“It might work,” Macellius said, considering. He turned to the Legate. “I agree with my son’s suggestion. You’ve already got a detachment ready to strengthen the garrison at Moridunum; they can carry the news.”
“She’ll be a hostage then,” Domitius Brutus said. This he could understand.
As he left the office, it occurred to Gaius that the daughters, however young, could still be a danger. The woman stirred a faint pity; she looked so forlorn.
“Where are your little girls?” he asked in the British tongue.
“Where you will never find them, Roman, and I thank the gods,” she said. “Don’t you think I know how your legionaries treat young girls?”
“Not little children!” Gaius exclaimed. “Come now; I am a father myself, with three little daughters about the age of yours. At most we would find them suitable guardians.”
“I will spare you that trouble,” she said fiercely. “They are well taken care of!”
A legionary came up and touched her on the arm. When she flinched, he ordered, “Do come along quietly, lady. We don’t wish to bind you.”

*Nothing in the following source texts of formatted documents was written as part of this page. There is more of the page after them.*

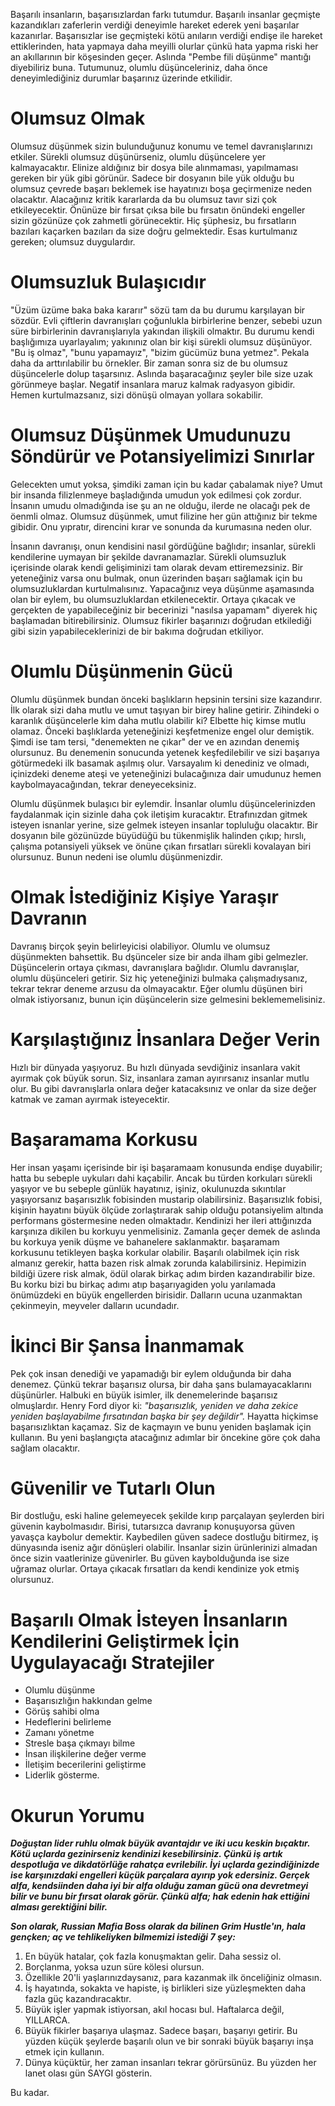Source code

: Başarılı insanların, başarısızlardan farkı tutumdur.
Başarılı insanlar geçmişte kazandıkları zaferlerin verdiği deneyimle hareket ederek yeni başarılar kazanırlar.
Başarısızlar ise geçmişteki kötü anıların verdiği endişe ile hareket ettiklerinden, hata yapmaya daha meyilli olurlar çünkü hata yapma riski her an akıllarının bir köşesinden geçer.
Aslında "Pembe fili düşünme" mantığı diyebiliriz buna.
Tutumunuz, olumlu düşünceleriniz, daha önce deneyimlediğiniz durumlar başarınız üzerinde etkilidir.

# Olumsuz Olmak
Olumsuz düşünmek sizin bulunduğunuz konumu ve temel davranışlarınızı etkiler.
Sürekli olumsuz düşünürseniz, olumlu düşüncelere yer kalmayacaktır.
Elinize aldığınız bir dosya bile alınmaması, yapılmaması gereken bir yük gibi görünür.
Sadece bir dosyanın bile yük olduğu bu olumsuz çevrede başarı beklemek ise hayatınızı boşa geçirmenize neden olacaktır.
Alacağınız kritik kararlarda da bu olumsuz tavır sizi çok etkileyecektir.
Önünüze bir fırsat çıksa bile bu fırsatın önündeki engeller sizin gözünüze çok zahmetli görünecektir.
Hiç şüphesiz, bu fırsatların bazıları kaçarken bazıları da size doğru gelmektedir.
Esas kurtulmanız gereken; olumsuz duygulardır.

# Olumsuzluk Bulaşıcıdır
"Üzüm üzüme baka baka kararır" sözü tam da bu durumu karşılayan bir sözdür.
Evli çiftlerin davranışları çoğunlukla birbirlerine benzer, sebebi uzun süre birbirlerinin davranışlarıyla yakından ilişkili olmaktır.
Bu durumu kendi başlığımıza uyarlayalım; yakınınız olan bir kişi sürekli olumsuz düşünüyor.
"Bu iş olmaz", "bunu yapamayız", "bizim gücümüz buna yetmez".
Pekala daha da arttırılabilir bu örnekler.
Bir zaman sonra siz de bu olumsuz düşüncelerle dolup taşarsınız.
Aslında başaracağınız şeyler bile size uzak görünmeye başlar.
Negatif insanlara maruz kalmak radyasyon gibidir.
Hemen kurtulmazsanız, sizi dönüşü olmayan yollara sokabilir.

# Olumsuz Düşünmek Umudunuzu Söndürür ve Potansiyelimizi Sınırlar
Gelecekten umut yoksa, şimdiki zaman için bu kadar çabalamak niye?
Umut bir insanda filizlenmeye başladığında umudun yok edilmesi çok zordur.
İnsanın umudu olmadığında ise şu an ne olduğu, ilerde ne olacağı pek de öenmli olmaz.
Olumsuz düşünmek, umut filizine her gün attığınız bir tekme gibidir.
Onu yıpratır, direncini kırar ve sonunda da kurumasına neden olur.

İnsanın davranışı, onun kendisini nasıl gördüğüne bağlıdır; insanlar, sürekli kendilerine uymayan bir şekilde davranamazlar.
Sürekli olumsuzluk içerisinde olarak kendi gelişiminizi tam olarak devam ettiremezsiniz.
Bir yeteneğiniz varsa onu bulmak, onun üzerinden başarı sağlamak için bu olumsuzluklardan kurtulmalısınız.
Yapacağınız veya düşünme aşamasında olan bir eylem, bu olumsuzluklardan etkilenecektir.
Ortaya çıkacak ve gerçekten de yapabileceğiniz bir becerinizi "nasılsa yapamam" diyerek hiç başlamadan bitirebilirsiniz.
Olumsuz fikirler başarınızı doğrudan etkilediği gibi sizin yapabileceklerinizi de bir bakıma doğrudan etkiliyor.

# Olumlu Düşünmenin Gücü
Olumlu düşünmek bundan önceki başlıkların hepsinin tersini size kazandırır.
İlk olarak sizi daha mutlu ve umut taşıyan bir birey haline getirir.
Zihindeki o karanlık düşüncelerle kim daha mutlu olabilir ki?
Elbette hiç kimse mutlu olamaz.
Önceki başlıklarda yeteneğinizi keşfetmenize engel olur demiştik.
Şimdi ise tam tersi, "denemekten ne çıkar" der ve en azından denemiş olursunuz.
Bu denemenin sonucunda yetenek keşfedilebilir ve sizi başarıya götürmedeki ilk basamak aşılmış olur.
Varsayalım ki denediniz ve olmadı, içinizdeki deneme ateşi ve yeteneğinizi bulacağınıza dair umudunuz hemen kaybolmayacağından, tekrar deneyeceksiniz.

Olumlu düşünmek bulaşıcı bir eylemdir.
İnsanlar olumlu düşüncelerinizden faydalanmak için sizinle daha çok iletişim kuracaktır.
Etrafınızdan gitmek isteyen isnanlar yerine, size gelmek isteyen insanlar topluluğu olacaktır.
Bir dosyanın bile gözünüzde büyüdüğü bu tükenmişlik halinden çıkıp; hırslı, çalışma potansiyeli yüksek ve önüne çıkan fırsatları sürekli kovalayan biri olursunuz.
Bunun nedeni ise olumlu düşünmenizdir.

# Olmak İstediğiniz Kişiye Yaraşır Davranın
Davranış birçok şeyin belirleyicisi olabiliyor.
Olumlu ve olumsuz düşünmekten bahsettik.
Bu dşünceler size bir anda ilham gibi gelmezler.
Düşüncelerin ortaya çıkması, davranışlara bağlıdır.
Olumlu davranışlar, olumlu düşünceleri getirir.
Siz hiç yeteneğinizi bulmaka çalışmadıysanız, tekrar tekrar deneme arzusu da olmayacaktır.
Eğer olumlu düşünen biri olmak istiyorsanız, bunun için düşüncelerin size gelmesini beklememelisiniz.

# Karşılaştığınız İnsanlara Değer Verin
Hızlı bir dünyada yaşıyoruz.
Bu hızlı dünyada sevdiğiniz insanlara vakit ayırmak çok büyük sorun.
Siz, insanlara zaman ayırırsanız insanlar mutlu olur.
Bu gibi davranışlarla onlara değer katacaksınız ve onlar da size değer katmak ve zaman ayırmak isteyecektir.

# Başaramama Korkusu
Her insan yaşamı içerisinde bir işi başaramaam konusunda endişe duyabilir; hatta bu sebeple uykuları dahi kaçabilir.
Ancak bu türden korkuları sürekli yaşıyor ve bu sebeple günlük hayatınız, işiniz, okulunuzda sıkıntılar yaşıyorsanız başarısızlık fobisinden mustarip olabilirsiniz.
Başarısızlık fobisi, kişinin hayatını büyük ölçüde zorlaştırarak sahip olduğu potansiyelim altında performans göstermesine neden olmaktadır.
Kendinizi her ileri attığınızda karşınıza dikilen bu korkuyu yenmelisiniz.
Zamanla geçer demek de aslında bu korkuya yenik düşme ve bahanelere saklanmaktır.
başaramam korkusunu tetikleyen başka korkular olabilir.
Başarılı olabilmek için risk almanız gerekir, hatta bazen risk almak zorunda kalabilirsiniz.
Hepimizin bildiği üzere risk almak, ödül olarak birkaç adım birden kazandırabilir bize.
Bu korku bizi bu birkaç adımı atıp başarıyagiden yolu yarılamada önümüzdeki en büyük engellerden birisidir.
Dalların ucuna uzanmaktan çekinmeyin, meyveler dalların ucundadır.

# İkinci Bir Şansa İnanmamak
Pek çok insan denediği ve yapamadığı bir eylem olduğunda bir daha denemez.
Çünkü tekrar başarısız olursa, bir daha şans bulamayacaklarını düşünürler.
Halbuki en büyük isimler, ilk denemelerinde başarısız olmuşlardır.
Henry Ford diyor ki: *"başarısızlık, yeniden ve daha zekice yeniden başlayabilme fırsatından başka bir şey değildir".*
Hayatta hiçkimse başarısızlıktan kaçamaz.
Siz de kaçmayın ve bunu yeniden başlamak için kullanın.
Bu yeni başlangıçta atacağınız adımlar bir öncekine göre çok daha sağlam olacaktır.

# Güvenilir ve Tutarlı Olun
Bir dostluğu, eski haline gelemeyecek şekilde kırıp parçalayan şeylerden biri güvenin kaybolmasıdır.
Birisi, tutarsızca davranıp konuşuyorsa güven yavaşça kaybolur demektir.
Kaybedilen güven sadece dostluğu bitirmez, iş dünyasında iseniz ağır dönüşleri olabilir.
İnsanlar sizin ürünlerinizi almadan önce sizin vaatlerinize güvenirler.
Bu güven kaybolduğunda ise size uğramaz olurlar.
Ortaya çıkacak fırsatları da kendi kendinize yok etmiş olursunuz.

# Başarılı Olmak İsteyen İnsanların Kendilerini Geliştirmek İçin Uygulayacağı Stratejiler
* Olumlu düşünme
* Başarısızlığın hakkından gelme
* Görüş sahibi olma
* Hedeflerini belirleme
* Zamanı yönetme
* Stresle başa çıkmayı bilme
* İnsan ilişkilerine değer verme
* İletişim becerilerini geliştirme
* Liderlik gösterme.

# Okurun Yorumu
***Doğuştan lider ruhlu olmak büyük avantajdır ve iki ucu keskin bıçaktır.
Kötü uçlarda gezinirseniz kendinizi kesebilirsiniz.
Çünkü iş artık despotluğa ve dikdatörlüğe rahatça evrilebilir.
İyi uçlarda gezindiğinizde ise karşınızdaki engelleri küçük parçalara ayırıp yok edersiniz.
Gerçek alfa, kendsiinden daha iyi bir alfa olduğu zaman gücü ona devretmeyi bilir ve bunu bir fırsat olarak görür.
Çünkü alfa; hak edenin hak ettiğini alması gerektiğini bilir.***

***Son olarak, Russian Mafia Boss olarak da bilinen Grim Hustle'ın, hala gençken; aç ve tehlikeliyken bilmemizi istediği 7 şey:***
1. En büyük hatalar, çok fazla konuşmaktan gelir. Daha sessiz ol.
2. Borçlanma, yoksa uzun süre kölesi olursun. 
3. Özellikle 20'li yaşlarınızdaysanız, para kazanmak ilk önceliğiniz olmasın.
4. İş hayatında, sokakta ve hapiste, iş birlikleri size yüzleşmekten daha fazla güç kazandıracaktır.
5. Büyük işler yapmak istiyorsan, akıl hocası bul. Haftalarca değil, YILLARCA.
6. Büyük fikirler başarıya ulaşmaz. Sadece başarı, başarıyı getirir. Bu yüzden küçük şeylerde başarılı olun ve bir sonraki büyük başarıyı inşa etmek için kullanın.
7. Dünya küçüktür, her zaman insanları tekrar görürsünüz. Bu yüzden her lanet olası gün SAYGI gösterin.

Bu kadar.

She looked wildly around her, and her gaze settled on Gaius. “Where are you taking me?”
“Only to Londinium,” he said soothingly. He saw her face crumple, with relief or disappointment he did not know, but she went quietly enough.
The legionary on guard watched her go and said to Gaius, “You’d never think she would associate with known agitators, not to look at her now; but when we picked her up, it was reported she’d been seen about with a notorious rebel: Conmor, Cynric, or some such name as that. He’s said to be still in the area.”
“I know him,” Gaius said.
The legionary stared. “You, sir?”
Gaius nodded, recalling the high-hearted boy who had pulled him out of the boar pit. Was Cynric still in contact with Eilan? If they caught him, Gaius could ask how he could arrange a private meeting.
“Gods,” said Macellius, closing the door of the Legate’s office behind him and following Gaius down the corridor. “All this makes me feel old!”
“Don’t be ridiculous,” Gaius answered him.
“The Legate wants me to do something to calm things down among the people. Use my old contacts, he says.”
Perhaps Brutus was not as stupid as he looked, Gaius thought. Macellius’s ability to get co-operation from the tribes had been legendary in his day.
“But I’m tired of picking other people’s chestnuts out of the fire. Maybe I’ll move to Rome. It’s been a long time since I’ve seen the city. Maybe I should go to Egypt where I would be warm for once.”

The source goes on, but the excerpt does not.